Diagnostic modalities

Provocative tests

Various provocative tests have been developed to find out patients who may be at higher risk of angle closure. The test is considered positive if the IOP increases by 8 mmHg or more. Commonly used tests are as follows:

  1. Dark-room test – the patients are placed in a dark room for 1–2 h to dilate the pupil and increase resistance at iris–lens diaphragm
  2. Prone test – the patient is placed in prone position for 1–2 h to displace the lens anteriorly and increase pupillary block
  3. Mydriatic provocative test – causes pupillary dilatation and increase pupillary block.

However, these tests are not found to be very predictive of angle closure.[11]

Imaging techniques

These provide detailed images of various structures and also help in quantitative measurements. They are useful in detecting both primary and secondary cases of angle closure.

  1. Ultrasound biomicroscopy: It is a high-frequency B scan ultrasound which provides high-resolution cross-sectional images of the anterior segment of the eye up to the anterior vitreous. It is particularly useful in evaluating plateau iris and any pathology related to the ciliary body [12]
  2. Anterior segment optical coherence tomography: It utilizes diode light source to produce detailed images of cornea, angle, and anterior ciliary body. However, it is unable to image structures posterior to the iris.

Medical management of acute primary angle-closure glaucoma

Patient comfort and lowering of the IOP are the first priorities in managing an acute crisis of PACG. When these are achieved, one can proceed to more definitive interventions with the laser, such as iridotomy, pupilloplasty, or iridoplasty.

Topical anti-glaucoma medications which can be used are topical beta-blocker (timolol maleate 0.5% bid), topical carbonic anhydrase inhibitors (dorzolamide 2% bid/brinzolamide 1%). Pilocarpine 2% tid can also be used and should be used once treatment for the acute phase of IOP is initiated. Alpha-adrenergic agonist (brimonidine 0.15%–0.2%) may also be used, but personally, I avoid it because of its mydriatic property.

Oral carbonic anhydrase inhibitors such as acetazolamide 500 mg is given in tid dosage. If the patient is nauseous, intravenous acetazolamide 250–500 mg can be given.

Systemic hyperosmotic agents dehydrate the vitreous and allow the lens–iris diaphragm to move posteriorly. They are often the most effective means of lowering IOP during acute episodes of angle-closure glaucoma.
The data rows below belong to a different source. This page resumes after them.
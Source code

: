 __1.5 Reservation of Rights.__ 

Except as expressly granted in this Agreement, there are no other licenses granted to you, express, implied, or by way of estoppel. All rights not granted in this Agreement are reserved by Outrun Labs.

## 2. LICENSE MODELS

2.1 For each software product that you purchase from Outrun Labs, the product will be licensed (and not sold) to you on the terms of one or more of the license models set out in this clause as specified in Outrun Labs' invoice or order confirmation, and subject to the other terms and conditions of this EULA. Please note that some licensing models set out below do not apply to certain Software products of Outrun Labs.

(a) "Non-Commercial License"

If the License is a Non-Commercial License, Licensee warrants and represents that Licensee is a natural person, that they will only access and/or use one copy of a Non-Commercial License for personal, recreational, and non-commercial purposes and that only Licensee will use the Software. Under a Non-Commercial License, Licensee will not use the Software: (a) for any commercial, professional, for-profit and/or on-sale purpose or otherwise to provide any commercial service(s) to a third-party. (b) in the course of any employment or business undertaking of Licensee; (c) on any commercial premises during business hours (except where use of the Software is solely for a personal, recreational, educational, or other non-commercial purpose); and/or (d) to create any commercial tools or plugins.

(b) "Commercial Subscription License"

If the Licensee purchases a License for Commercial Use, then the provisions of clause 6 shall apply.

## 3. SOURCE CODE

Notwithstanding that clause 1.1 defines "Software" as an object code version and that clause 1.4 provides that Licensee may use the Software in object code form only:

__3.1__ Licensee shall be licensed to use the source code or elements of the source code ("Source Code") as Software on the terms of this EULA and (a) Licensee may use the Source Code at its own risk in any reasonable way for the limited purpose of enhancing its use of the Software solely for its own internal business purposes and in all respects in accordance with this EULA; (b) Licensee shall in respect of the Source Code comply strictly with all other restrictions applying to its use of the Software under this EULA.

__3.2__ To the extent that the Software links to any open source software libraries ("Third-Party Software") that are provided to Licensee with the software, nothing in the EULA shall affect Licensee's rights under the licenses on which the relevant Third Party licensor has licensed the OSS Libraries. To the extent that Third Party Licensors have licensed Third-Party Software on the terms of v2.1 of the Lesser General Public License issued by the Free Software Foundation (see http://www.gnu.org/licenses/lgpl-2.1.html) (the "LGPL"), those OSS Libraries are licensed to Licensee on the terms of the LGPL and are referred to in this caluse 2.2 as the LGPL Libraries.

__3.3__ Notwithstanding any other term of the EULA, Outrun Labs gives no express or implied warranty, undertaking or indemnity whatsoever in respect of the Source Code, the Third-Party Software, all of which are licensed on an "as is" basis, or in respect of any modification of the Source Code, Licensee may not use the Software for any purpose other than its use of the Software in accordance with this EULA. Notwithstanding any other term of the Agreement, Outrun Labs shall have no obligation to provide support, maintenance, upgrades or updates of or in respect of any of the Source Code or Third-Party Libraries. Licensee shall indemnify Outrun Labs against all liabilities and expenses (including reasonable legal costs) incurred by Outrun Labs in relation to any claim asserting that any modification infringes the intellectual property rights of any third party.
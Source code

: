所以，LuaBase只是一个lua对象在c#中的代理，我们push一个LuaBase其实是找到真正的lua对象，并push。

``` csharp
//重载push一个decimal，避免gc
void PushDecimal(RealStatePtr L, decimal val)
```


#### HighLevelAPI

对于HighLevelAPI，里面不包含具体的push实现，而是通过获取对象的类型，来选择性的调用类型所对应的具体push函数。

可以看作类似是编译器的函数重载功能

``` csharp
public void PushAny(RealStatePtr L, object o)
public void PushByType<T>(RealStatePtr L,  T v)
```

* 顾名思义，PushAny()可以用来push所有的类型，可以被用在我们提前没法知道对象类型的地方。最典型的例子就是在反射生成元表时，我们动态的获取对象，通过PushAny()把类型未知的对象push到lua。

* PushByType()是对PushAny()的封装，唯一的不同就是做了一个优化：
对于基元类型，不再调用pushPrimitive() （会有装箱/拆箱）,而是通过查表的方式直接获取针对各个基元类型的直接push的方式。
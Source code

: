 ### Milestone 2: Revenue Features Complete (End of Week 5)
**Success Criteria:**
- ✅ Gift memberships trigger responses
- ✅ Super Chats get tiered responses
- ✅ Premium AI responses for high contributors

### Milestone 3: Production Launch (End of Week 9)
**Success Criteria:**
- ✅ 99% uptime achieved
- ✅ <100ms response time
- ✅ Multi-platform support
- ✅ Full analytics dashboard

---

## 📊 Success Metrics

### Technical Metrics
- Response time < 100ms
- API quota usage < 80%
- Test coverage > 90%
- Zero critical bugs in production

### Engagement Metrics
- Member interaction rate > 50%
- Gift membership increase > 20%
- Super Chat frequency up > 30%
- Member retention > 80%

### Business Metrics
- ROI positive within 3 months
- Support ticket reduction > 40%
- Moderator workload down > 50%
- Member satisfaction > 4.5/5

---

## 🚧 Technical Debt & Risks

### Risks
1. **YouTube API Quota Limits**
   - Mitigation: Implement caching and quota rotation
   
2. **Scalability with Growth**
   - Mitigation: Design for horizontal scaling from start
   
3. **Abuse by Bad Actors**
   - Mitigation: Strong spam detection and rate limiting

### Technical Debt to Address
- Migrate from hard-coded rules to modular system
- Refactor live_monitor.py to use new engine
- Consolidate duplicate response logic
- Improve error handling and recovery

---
Oral glycerin is administered as a 50% solution in a dose of 1.5–4 ml/kg. In diabetes patients, oral 45% isosorbide solution can be given in a similar dose.

If the patient is nauseous or vomiting, 20% mannitol is administered in a dose of 2.0–7 ml/kg over 30–45 min. It is to be used with caution as it may induce cardiac overload, especially in elderly patients with cardiovascular disease.

In most acute attacks of angle-closure glaucoma with pupillary block, the high IOP leads to ischemia of the pupillary sphincter muscle making it unresponsive to topical miotics. Therefore, pilocarpine is by itself less likely to bring down the high pressure of an acute attack. Pilocarpine still remains the drug of choice in angle-closure glaucoma and is to be used with simultaneous efforts to bring down the raised IOP or after bringing down the raised IOP.

To reduce anterior chamber inflammation and the chance of both anterior and posterior synechiae formation, topical steroids are to be used.

Once adequate lowering of IOP has been achieved and intraocular inflammation has subsided, laser peripheral iridotomy (LPI) or surgical iridectomy is be performed. It is imperative to perform laser iridotomy in the fellow eye as the prognosis of the eye with acute attack is guarded, and the fellow eye has been known to progress to chronic glaucoma and resultant blindness if left untreated.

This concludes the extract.